InfiniTensor/include/core/runtime.h

136 lines
4.5 KiB
C++

#pragma once
#include "core/common.h"
#include "core/communicator.h"
#include "core/op_type.h"
#include "core/ref.h"
#include <memory>
namespace infini {
/***************** Forward declaration begin *****************/
class TensorBaseObj;
class TensorObj;
class OperatorObj;
class GraphObj;
class GraphHandlerObj;
class RuntimeObj;
class BlobObj;
template <typename T> class WorkspaceObj;
using TensorBase = Ref<TensorBaseObj>;
using Tensor = Ref<TensorObj>;
using Operator = Ref<OperatorObj>;
using Graph = Ref<GraphObj>;
using GraphHandler = Ref<GraphHandlerObj>;
using Runtime = Ref<RuntimeObj>;
using Blob = Ref<BlobObj>;
template <typename T> using Workspace = Ref<WorkspaceObj<T>>;
using TensorVec = vector<Tensor>;
using OpVec = vector<Operator>;
using OpLists = list<Operator>;
using VType = uint32_t;
enum class Device { CPU = 1, CUDA, BANG, INTELCPU, KUNLUN };
/***************** Forward declaration end *****************/
class RuntimeObj : public std::enable_shared_from_this<RuntimeObj> {
protected:
Device device;
int deviceId;
public:
explicit RuntimeObj(Device device, int deviceId = 0)
: device(device), deviceId(deviceId) {}
RuntimeObj(RuntimeObj &other) = delete;
RuntimeObj &operator=(RuntimeObj const &) = delete;
virtual ~RuntimeObj() {}
/**
* @brief Execute a graph.
*
* @param graph
* @param tune If there is no performance record, whether to tune it. These
* can be independent method.
* @param profiling Whether to print breakdown of time
*/
virtual void run(const Graph &graph, bool tune = false,
bool profiling = false) const = 0;
virtual void *alloc(size_t size) = 0;
virtual void dealloc(void *ptr) = 0;
/**
* @brief Get the execution time of each operator in performance record.

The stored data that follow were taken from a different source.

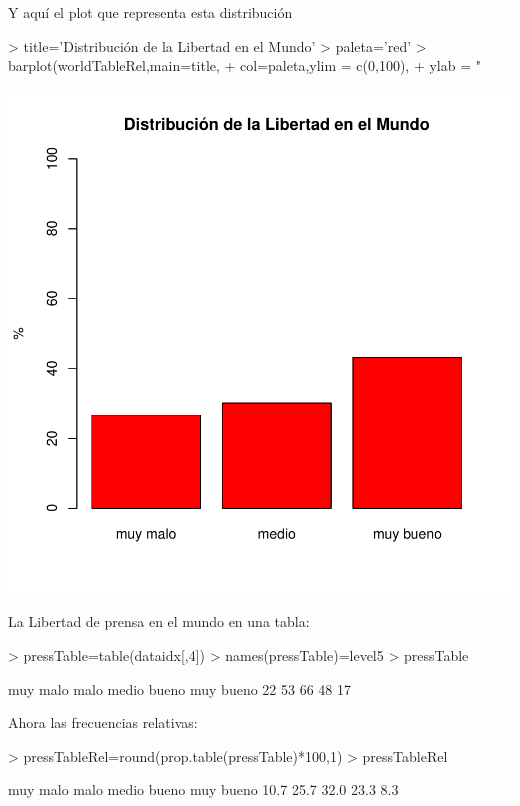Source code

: \documentclass{article}
\begin{document}
Y aquí el plot que representa esta distribución
\begin{Schunk}
\begin{Sinput}
> title='Distribución de la Libertad en el Mundo'
> paleta='red'
> barplot(worldTableRel,main=title,
+         col=paleta,ylim = c(0,100),
+         ylab = "%
\end{Sinput}
\end{Schunk}
\includegraphics{paperVersion_0-worldTableRelPlot}


La Libertad de prensa en el mundo en una tabla:
\begin{Schunk}
\begin{Sinput}
> pressTable=table(dataidx[,4])
> names(pressTable)=level5
> pressTable
\end{Sinput}
\begin{Soutput}
 muy malo      malo     medio     bueno muy bueno 
       22        53        66        48        17 
\end{Soutput}
\end{Schunk}


Ahora las frecuencias relativas:
\begin{Schunk}
\begin{Sinput}
> pressTableRel=round(prop.table(pressTable)*100,1)
> pressTableRel
\end{Sinput}
\begin{Soutput}
 muy malo      malo     medio     bueno muy bueno 
     10.7      25.7      32.0      23.3       8.3 
\end{Soutput}
\end{Schunk}
\end{document}
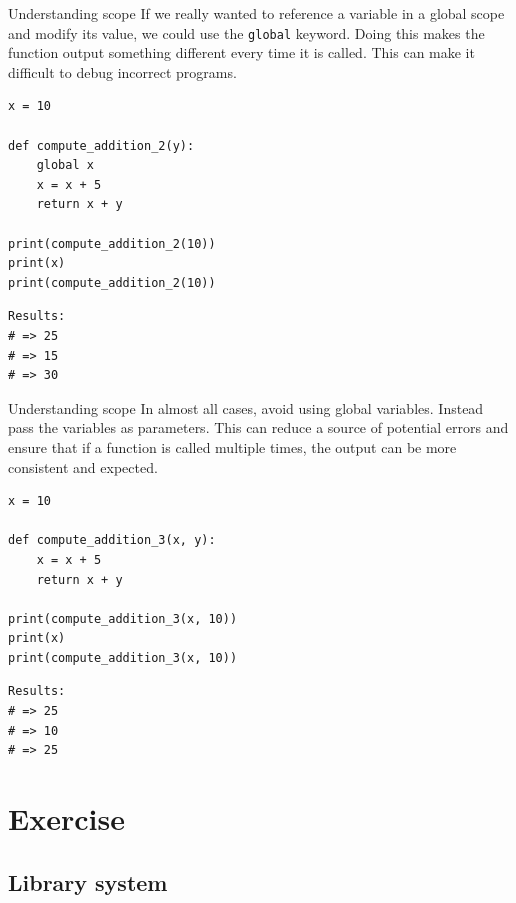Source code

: \documentclass[10pt]{beamer}
\begin{document}
\begin{frame}[label={sec:org97ff279},fragile]{Understanding scope}
 If we really wanted to reference a variable in a global scope and modify its value,
we could use the \texttt{global} keyword. Doing this makes the
function output something different every time it is called. This can make it
difficult to debug incorrect programs.

\begin{verbatim}
x = 10

def compute_addition_2(y):
    global x
    x = x + 5
    return x + y

print(compute_addition_2(10))
print(x)
print(compute_addition_2(10))
\end{verbatim}

\begin{verbatim}
Results: 
# => 25
# => 15
# => 30
\end{verbatim}
\end{frame}

\begin{frame}[label={sec:orgccd4404},fragile]{Understanding scope}
 In almost all cases, avoid using global variables. Instead pass the variables as
parameters. This can reduce a source of potential errors and ensure that if a
function is called multiple times, the output can be more consistent and expected.

\begin{verbatim}
x = 10

def compute_addition_3(x, y):
    x = x + 5
    return x + y

print(compute_addition_3(x, 10))
print(x)
print(compute_addition_3(x, 10))
\end{verbatim}

\begin{verbatim}
Results: 
# => 25
# => 10
# => 25
\end{verbatim}
\end{frame}

\section{Exercise}
\label{sec:org49f72ba}

\subsection{Library system}
\label{sec:orgf149ff4}
\end{document}
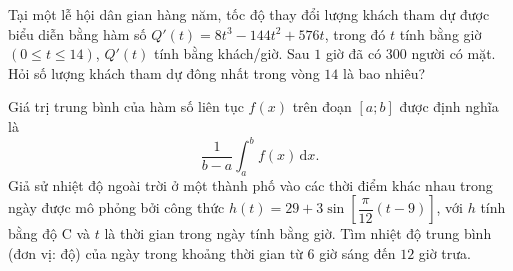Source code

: \begin{ex}%
	Tại một lễ hội dân gian hàng năm, tốc độ thay đổi lượng khách tham dự được biểu diễn bằng hàm số $Q'(t)=8t^3-144t^2+576t$, trong đó $t$ tính bằng giờ $(0\leq t \leq 14)$, $Q'(t)$ tính bằng khách/giờ. Sau $1$ giờ đã có $300$ người có mặt. Hỏi số lượng khách tham dự đông nhất trong vòng $14$ là bao nhiêu?
\end{ex}

\begin{ex}%
	Giá trị trung bình của hàm số liên tục $f(x)$ trên đoạn $[a ; b]$ được định nghĩa là
	$$
	\dfrac{1}{b-a} \int_a^b f(x) \mathrm{\,d}x .
	$$
	Giả sử nhiệt độ ngoài trời ở một thành phố vào các thời điểm khác nhau trong ngày được mô phỏng bởi công thức $	h(t)=29+3 \sin \left[\dfrac{\pi}{12}(t-9)\right]$, với $h$ tính bằng độ $\mathrm{C}$ và $t$ là thời gian trong ngày tính bằng giờ.	Tìm nhiệt độ trung bình (đơn vị: độ) của ngày trong khoảng thời gian từ $6$ giờ sáng đến $12$ giờ trưa.
\end{ex}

No
* execution happens.
*
* @param graph
* @param profiling Whether to print breakdown of time
* @return double Return the sum of perf time for each operator
*/
double getPerfTime(const Graph &graph, bool profiling = false) const;
Blob allocBlob(size_t size);
bool isCpu() const {
return device == Device::CPU || device == Device::INTELCPU;
}
bool isCuda() const { return device == Device::CUDA; }
bool isBang() const { return device == Device::BANG; }
bool isKUNLUN() const { return device == Device::KUNLUN; }
void copyBlob(const TensorObj *dst, const TensorObj *src) const;
// TODO: unify these copy APIs
virtual void copyBlobFromCPU(void *dst, const void *src,
size_t bytes) const = 0;
virtual void copyBlobToCPU(void *dst, const void *src,
size_t bytes) const = 0;
virtual string toString() const = 0;
int getDeviceId() const { return deviceId; }
virtual void initComm(const string &name, int worldSize, int rank) = 0;
virtual CommunicatorObj &getCommunicator() const = 0;
protected:
void printProfilingData(double totTime,
const std::map<OpType, double> &opTime,
const std::map<OpType, int> &opCnt) const;
virtual void copyBlobInsideRuntime(void *dst, const void *src,
size_t bytes) const = 0;
};
class CpuRuntimeObj : public RuntimeObj {
public:
CpuRuntimeObj(Device dev) : RuntimeObj(dev) {}
void run(const Graph &graph, bool tune = false,
bool profiling = false) const override;
void copyBlobFromCPU(void *dst, const void *src,
size_t bytes) const override;
void copyBlobToCPU(void *dst, const void *src, size_t bytes) const override;
void copyBlobInsideRuntime(void *dst, const void *src,
size_t bytes) const override;
void initComm(const string &, int, int) override { IT_TODO_HALT(); }
CommunicatorObj &getCommunicator() const override { IT_TODO_HALT(); }
};
class NativeCpuRuntimeObj : public CpuRuntimeObj {
public:
NativeCpuRuntimeObj() : CpuRuntimeObj(Device::CPU) {}
static Ref<NativeCpuRuntimeObj> &getInstance() {
static Ref<NativeCpuRuntimeObj> instance =
make_ref<NativeCpuRuntimeObj>();
return instance;
}
void dealloc(void *ptr) override { return free(ptr); };
void *alloc(size_t size) override {
return calloc((size + sizeof(uint64_t) - 1) / sizeof(uint64_t),
sizeof(uint64_t));
};
string toString() const override;
};
} // namespace infini